Open facias914 opened 1 year ago
@facias914 It is suggested to use adamw for training vision transformer networks, and reproduce the method according to our parameter settings. The detailed settings can be seen in config files.
Thank you for your apply. I just used the checkpoint file provided by you. I compared the parameter list and it is consistent with yours. The specific content is above.
@facias914 I mean hyper parameters, such as optimizer, scheduler, and so on, please refer to this config: https://github.com/ViTAE-Transformer/Remote-Sensing-RVSA/blob/main/Object%20Detection/configs/obb/oriented_rcnn/vit_base_win/faster_rcnn_orpn_our_rsp_vit-base-win-rvsa_v3_wsz7_fpn_1x_dota10_lr1e-4_ldr75_dpr15.py
I know what you mean. But I just use the checkpoint file to inference, not to train.
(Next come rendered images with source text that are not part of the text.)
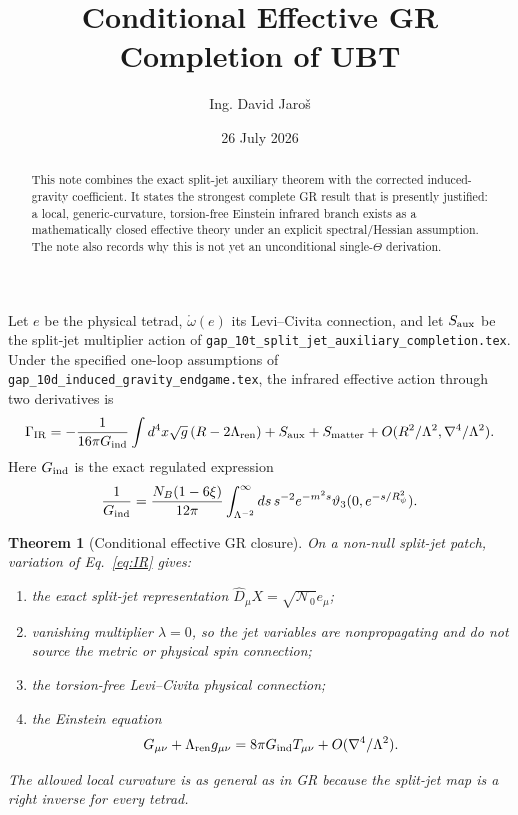 \documentclass[11pt,a4paper]{article}
\title{Conditional Effective GR Completion of UBT}
\author{Ing. David Jaro\v{s}}
\date{26 July 2026}
\newtheorem{theorem}{Theorem}
\begin{document}
\maketitle
\begin{abstract}
This note combines the exact split-jet auxiliary theorem with the corrected
induced-gravity coefficient.  It states the strongest complete GR result that
is presently justified: a local, generic-curvature, torsion-free Einstein
infrared branch exists as a mathematically closed effective theory under an
explicit spectral/Hessian assumption.  The note also records why this is not
yet an unconditional single-$\Theta$ derivation.
\end{abstract}

Let $e$ be the physical tetrad, $\mathring\omega(e)$ its Levi--Civita
connection, and let $S_{\rm aux}$ be the split-jet multiplier action of
\texttt{gap\_10t\_split\_jet\_auxiliary\_completion.tex}.  Under the specified
one-loop assumptions of
\texttt{gap\_10d\_induced\_gravity\_endgame.tex}, the infrared effective action
through two derivatives is
\begin{equation}
 \Gamma_{\rm IR}
 =-\frac1{16\pi G_{\rm ind}}
 \int d^4x\sqrt g\,(R-2\Lambda_{\rm ren})
 +S_{\rm aux}+S_{\rm matter}
 +O(R^2/\Lambda^2,\nabla^4/\Lambda^2).
 \label{eq:IR}
\end{equation}
Here $G_{\rm ind}$ is the exact regulated expression
\begin{equation}
 \frac1{G_{\rm ind}}
 =\frac{N_B(1-6\xi)}{12\pi}
 \int_{\Lambda^{-2}}^\infty ds\,s^{-2}e^{-m^2s}
 \vartheta_3(0,e^{-s/R_\psi^2}).
\end{equation}

\begin{theorem}[Conditional effective GR closure]
On a non-null split-jet patch, variation of Eq.~\eqref{eq:IR} gives:
\begin{enumerate}
 \item the exact split-jet representation
 $\widehat D_\mu X=\sqrt{\mathcal N_0}e_\mu$;
 \item vanishing multiplier $\lambda=0$, so the jet variables are
 nonpropagating and do not source the metric or physical spin connection;
 \item the torsion-free Levi--Civita physical connection;
 \item the Einstein equation
 \begin{equation}
 G_{\mu\nu}+\Lambda_{\rm ren}g_{\mu\nu}
 =8\pi G_{\rm ind}T_{\mu\nu}
 +O(\nabla^4/\Lambda^2).
 \end{equation}
\end{enumerate}
The allowed local curvature is as general as in GR because the split-jet map is
a right inverse for every tetrad.
\end{theorem}
\end{document}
Now I want to use the old mmrotate version to reproduce the code. But the old mmrotate need DOTA dataset's annotations to be pkl. Can you send me a DOTA datasets with pkl annotation? Thank you !
@facias914 which checkpoint you use? Did you use this: https://1drv.ms/u/s!AimBgYV7JjTlgVJM4Znng50US8KD?e=o4MRMQ ?
@facias914 The DOTA dataset needs to be clipped with BBoxTookit, then the pkl can be obtained.
@facias914 which checkpoint you use? Did you use this: https://1drv.ms/u/s!AimBgYV7JjTlgVJM4Znng50US8KD?e=o4MRMQ ?
Yes, I used this one
@facias914 The DOTA dataset needs to be clipped with BBoxTookit, then the pkl can be obtained.
Thank you!
@facias914 which checkpoint you use? Did you use this: https://1drv.ms/u/s!AimBgYV7JjTlgVJM4Znng50US8KD?e=o4MRMQ ?
Yes, I used this one
So the inference is conducted on unclipped images?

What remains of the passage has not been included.